Sort through the material below and copy each line with "Facility".

#####

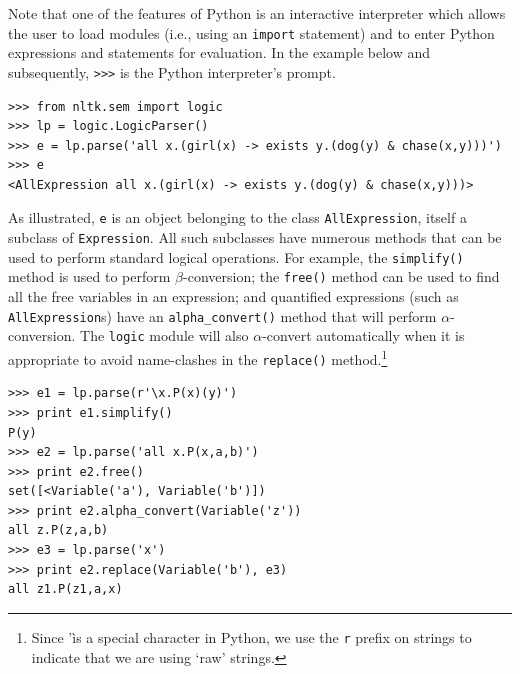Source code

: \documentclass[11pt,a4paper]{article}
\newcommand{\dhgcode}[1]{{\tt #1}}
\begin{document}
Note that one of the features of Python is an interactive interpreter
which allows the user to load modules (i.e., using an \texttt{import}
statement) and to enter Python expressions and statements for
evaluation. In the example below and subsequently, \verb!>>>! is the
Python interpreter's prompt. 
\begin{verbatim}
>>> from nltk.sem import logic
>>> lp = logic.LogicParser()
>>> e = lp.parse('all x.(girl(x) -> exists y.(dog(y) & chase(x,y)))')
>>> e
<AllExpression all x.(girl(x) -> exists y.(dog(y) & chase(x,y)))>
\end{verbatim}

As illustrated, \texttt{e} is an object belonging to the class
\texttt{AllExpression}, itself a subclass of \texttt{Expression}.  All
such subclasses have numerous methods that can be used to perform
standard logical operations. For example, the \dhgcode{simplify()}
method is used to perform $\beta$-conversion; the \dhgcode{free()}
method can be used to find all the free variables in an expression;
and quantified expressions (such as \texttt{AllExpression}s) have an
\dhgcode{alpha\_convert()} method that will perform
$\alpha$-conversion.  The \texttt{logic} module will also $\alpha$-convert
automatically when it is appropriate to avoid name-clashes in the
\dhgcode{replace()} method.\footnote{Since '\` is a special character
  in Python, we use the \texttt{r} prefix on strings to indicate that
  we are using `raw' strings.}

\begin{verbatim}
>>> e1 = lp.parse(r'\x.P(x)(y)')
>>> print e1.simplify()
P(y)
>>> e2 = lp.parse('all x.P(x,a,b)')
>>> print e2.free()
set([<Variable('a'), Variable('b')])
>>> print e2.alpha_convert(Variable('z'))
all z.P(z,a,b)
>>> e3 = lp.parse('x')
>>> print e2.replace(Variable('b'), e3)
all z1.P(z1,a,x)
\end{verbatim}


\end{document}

#####

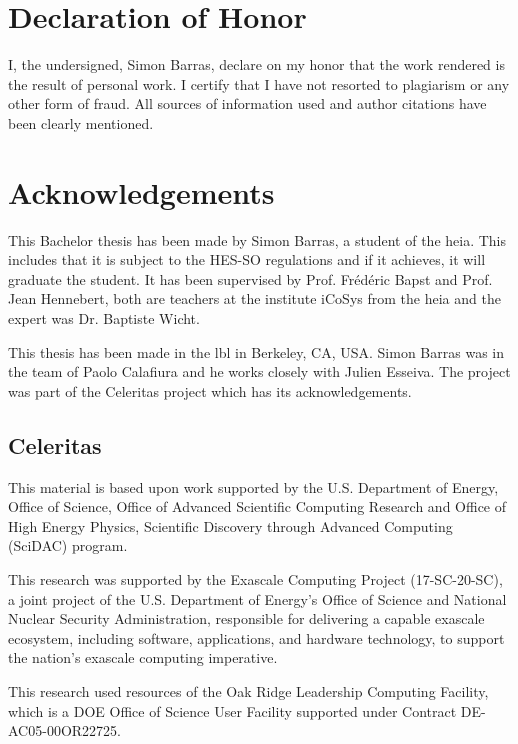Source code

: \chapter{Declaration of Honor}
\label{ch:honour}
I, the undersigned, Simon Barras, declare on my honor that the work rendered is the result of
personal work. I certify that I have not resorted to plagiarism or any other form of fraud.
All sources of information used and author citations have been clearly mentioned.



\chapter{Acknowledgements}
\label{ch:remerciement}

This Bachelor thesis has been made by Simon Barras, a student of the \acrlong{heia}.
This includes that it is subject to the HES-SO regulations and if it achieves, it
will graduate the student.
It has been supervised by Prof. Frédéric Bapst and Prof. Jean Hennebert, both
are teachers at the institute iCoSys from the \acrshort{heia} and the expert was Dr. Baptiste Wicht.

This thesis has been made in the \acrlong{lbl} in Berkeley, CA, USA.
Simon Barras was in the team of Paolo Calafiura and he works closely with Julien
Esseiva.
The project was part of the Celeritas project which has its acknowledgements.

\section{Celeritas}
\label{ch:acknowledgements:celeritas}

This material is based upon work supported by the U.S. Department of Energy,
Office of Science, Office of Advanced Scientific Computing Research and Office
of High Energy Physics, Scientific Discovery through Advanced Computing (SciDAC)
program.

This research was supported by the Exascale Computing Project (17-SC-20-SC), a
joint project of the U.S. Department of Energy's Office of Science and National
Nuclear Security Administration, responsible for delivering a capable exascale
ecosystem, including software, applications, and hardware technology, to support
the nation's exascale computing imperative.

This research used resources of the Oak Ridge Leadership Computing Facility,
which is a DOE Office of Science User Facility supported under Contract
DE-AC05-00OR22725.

#####

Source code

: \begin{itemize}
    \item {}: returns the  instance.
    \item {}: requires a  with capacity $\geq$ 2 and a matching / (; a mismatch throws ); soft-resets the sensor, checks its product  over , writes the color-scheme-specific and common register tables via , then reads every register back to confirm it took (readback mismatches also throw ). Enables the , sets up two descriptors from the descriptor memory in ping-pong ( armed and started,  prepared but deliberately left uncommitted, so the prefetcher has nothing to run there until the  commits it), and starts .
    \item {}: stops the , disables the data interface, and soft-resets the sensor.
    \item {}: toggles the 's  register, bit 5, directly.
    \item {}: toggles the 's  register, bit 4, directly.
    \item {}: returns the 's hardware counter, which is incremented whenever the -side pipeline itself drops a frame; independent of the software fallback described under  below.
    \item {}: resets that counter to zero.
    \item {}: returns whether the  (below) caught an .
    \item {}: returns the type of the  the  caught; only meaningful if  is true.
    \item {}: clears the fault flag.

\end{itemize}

#####

*Response to the task*
This research used resources of the Oak Ridge Leadership Computing Facility,
which is a DOE Office of Science User Facility supported under Contract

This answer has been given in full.